Abençoado com uma inteligência impar, Rabi Moshe Cordovero era respeitado desde jovem por seus dons intelectuais e seu profundo conhecimento do Talmud e de várias correntes filosóficas. Estudou os ensinamentos revelados da Torá com Rabi Yosef Caro, autor do Shulchan Aruch, Código de Lei Judaica. O mestre elogiava muito o brilhantismo e o vasto conhecimento do jovem aluno.

O Ramak iniciou sua missão espiritual dando aulas sobre o Talmud e a Lei Judaica. Apesar da pouca idade, foi um dos quatro rabinos a receber a semichá, ordenação rabínica, quando, em 1538, o Rabi Yaacov Beirav a reinstituiu após ter sido suspensa por mais de onze séculos. Rabi Cordovero foi ordenado juntamente com os Rabanim Yossef Caro, seu mestre, Moshe de Trani e Yossef Sagis, todos muito mais velhos e mais renomados que o jovem prodígio de 18 anos.

Até completar 20 anos, Rabi Cordovero não adentrara os mistérios da Cabalá. Na introdução de sua obra, Pardêss Rimonim, (Pomar de Romãs), revela que foi nessa idade que ouviu uma voz celestial lhe ordenar que estudasse a Cabalá com o Rabi Shlomo Alkabetz, seu cunhado. Famoso cabalista, Rabi Alkabetz escreveu Lechá Dodi, o cântico entoado, às sextas-feiras, ao se receber o Shabat e que o compara à alegria da chegada de uma noiva. Após receber a ordem de estudar o misticismo judaico, o Ramak imergiu, nas profundezas do Zohar, obra fundamental da Cabalá, escrita por Rabi Shimon bar Yochai, pai do misticismo judaico. (Morashá 44)

Rabi Cordovero domina prontamente o Livro do Esplendor, o Zohar. Percebeu, porém, que o sagrado texto era propositalmente inacessível - fora escrito de forma ambígua, sem uma estrutura clara. Empreende, então, a audaz tarefa de sistematizar esses ensinamentos. Com apenas 27 anos de idade, completou a obra Pardêss Rimonim, onde sistematiza todas as correntes do pensamento místico. Sua obra mais extensa sobre o Zohar, porém, foi Or Yakar (A Luz Preciosa), um trabalho de 16 volumes. Apesar de ter passado muitos anos escrevendo A Luz Preciosa, a obra só foi levada a público 400 anos depois, em 1962, com o início de sua publicação.

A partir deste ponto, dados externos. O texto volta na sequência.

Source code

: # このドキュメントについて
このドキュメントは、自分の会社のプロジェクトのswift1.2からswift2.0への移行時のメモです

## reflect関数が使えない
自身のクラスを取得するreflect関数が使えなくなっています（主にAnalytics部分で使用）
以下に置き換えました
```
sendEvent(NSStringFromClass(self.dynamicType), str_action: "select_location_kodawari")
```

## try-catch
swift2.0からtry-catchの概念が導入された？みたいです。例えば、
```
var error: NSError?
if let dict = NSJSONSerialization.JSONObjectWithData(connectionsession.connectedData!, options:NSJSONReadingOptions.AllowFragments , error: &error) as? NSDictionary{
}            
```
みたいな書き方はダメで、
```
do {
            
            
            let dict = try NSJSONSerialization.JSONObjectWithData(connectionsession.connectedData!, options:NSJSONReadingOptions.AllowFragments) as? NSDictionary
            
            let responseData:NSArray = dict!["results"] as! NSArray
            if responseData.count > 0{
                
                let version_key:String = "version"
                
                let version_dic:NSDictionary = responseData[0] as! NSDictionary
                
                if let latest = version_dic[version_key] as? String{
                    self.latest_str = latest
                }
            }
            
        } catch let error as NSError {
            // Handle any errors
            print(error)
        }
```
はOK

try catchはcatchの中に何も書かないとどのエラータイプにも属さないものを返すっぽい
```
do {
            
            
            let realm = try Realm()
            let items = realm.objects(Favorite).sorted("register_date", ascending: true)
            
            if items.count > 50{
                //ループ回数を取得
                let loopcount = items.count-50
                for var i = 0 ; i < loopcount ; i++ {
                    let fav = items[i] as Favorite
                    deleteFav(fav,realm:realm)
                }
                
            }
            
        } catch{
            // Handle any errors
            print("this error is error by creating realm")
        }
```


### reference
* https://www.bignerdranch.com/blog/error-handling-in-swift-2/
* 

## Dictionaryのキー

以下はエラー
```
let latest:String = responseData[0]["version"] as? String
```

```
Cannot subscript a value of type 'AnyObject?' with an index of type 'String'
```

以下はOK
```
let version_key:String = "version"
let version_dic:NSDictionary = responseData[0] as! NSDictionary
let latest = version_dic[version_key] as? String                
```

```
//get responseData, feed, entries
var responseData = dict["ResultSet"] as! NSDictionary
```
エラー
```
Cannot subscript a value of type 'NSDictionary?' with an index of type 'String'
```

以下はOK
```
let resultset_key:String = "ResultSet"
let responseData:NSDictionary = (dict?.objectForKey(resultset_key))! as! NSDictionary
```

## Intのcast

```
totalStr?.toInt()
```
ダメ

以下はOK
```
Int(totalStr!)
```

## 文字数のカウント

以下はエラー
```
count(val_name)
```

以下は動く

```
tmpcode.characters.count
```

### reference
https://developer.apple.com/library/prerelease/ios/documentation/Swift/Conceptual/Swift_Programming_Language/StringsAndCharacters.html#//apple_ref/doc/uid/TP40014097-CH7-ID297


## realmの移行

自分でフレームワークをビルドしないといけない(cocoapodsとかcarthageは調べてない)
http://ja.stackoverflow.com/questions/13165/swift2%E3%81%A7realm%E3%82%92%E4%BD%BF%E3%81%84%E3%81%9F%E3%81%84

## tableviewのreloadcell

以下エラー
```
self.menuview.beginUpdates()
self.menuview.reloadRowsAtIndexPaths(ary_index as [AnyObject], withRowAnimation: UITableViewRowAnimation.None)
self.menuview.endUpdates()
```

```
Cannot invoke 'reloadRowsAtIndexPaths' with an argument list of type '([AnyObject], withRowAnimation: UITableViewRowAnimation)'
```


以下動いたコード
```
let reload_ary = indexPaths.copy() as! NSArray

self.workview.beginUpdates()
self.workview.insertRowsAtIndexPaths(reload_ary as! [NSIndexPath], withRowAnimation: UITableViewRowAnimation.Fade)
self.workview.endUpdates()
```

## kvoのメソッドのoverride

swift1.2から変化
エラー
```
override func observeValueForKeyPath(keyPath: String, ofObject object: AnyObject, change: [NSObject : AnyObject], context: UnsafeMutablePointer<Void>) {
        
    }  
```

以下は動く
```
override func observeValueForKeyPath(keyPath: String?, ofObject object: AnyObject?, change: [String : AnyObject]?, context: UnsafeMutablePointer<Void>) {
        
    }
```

O Ramak se tornou conhecido por outros dois livros: Tomer Devorá (A Palmeira de Débora) e Or Ne'erav (Doce Luz). No primeiro, utiliza os conceitos das Sefirot para ensinar um sistema de moral e ética. Escrita em linguagem relativamente simples, a obra é uma introdução à Cabalá, que ensina de que maneira o homem pode emular os atributos de D'us. O segundo livro, Or Ne'erav, reitera a importância do estudo da Cabalá e apresenta uma introdução a seus métodos. Contudo, faz uma clara advertência: não se deve estudá-la antes de dominar o Tanach, a Bíblia judaica, a Mishná e a Guemará, partes componentes do Talmud.

No ano de 1550, Rabi Cordovero fundou, em Safed, uma Academia de Cabalá, que dirigiu durante 20 anos, até seu falecimento. Entre seus discípulos contavam-se grandes sábios: o Rabi Eliyahu di Vidas, autor de Reshit Chochmá (Princípio da Sabedoria); Rabi Chaim Vital, responsável por registrar e disseminar os ensinamentos de Rabi Isaac Luria, o Arizal, um dos maiores cabalistas da História Judaica; Rabi Eliezer Azikri, autor de Sefer Haredim; e Rabi Yeshayahu Horowitz, o Shelach, que escreveu a famosa obra Shnei Luchot HaBrit, As Duas Tábuas da Lei.

Safed se tornou centro do estudo da Cabalá e, até hoje, a cidade é considerada um dos locais mais espiritualizados da sagrada Terra de Israel. O Ramak e os outros cabalistas viviam conforme os ensinamentos do Zohar e para apressar a Redenção Messiânica impunham-se um banimento, como forma de se engajar. Deixavam seu lar e passavam longas horas nos campos, entre meditação e oração, visitando também os túmulos de Sábios do Talmud. Acreditavam que, como a Shechiná, a Presença Divina, fora exilada com a destruição do Templo de Jerusalém, somente se poderia adquirir uma profunda compreensão da Torá mediante o "exílio", o auto-isolamento. As sessões de estudos realizadas por Rabi Cordovero e seus discípulos foram coletadas num volume chamado "Sefer Guerushin", Livro dos Banimentos.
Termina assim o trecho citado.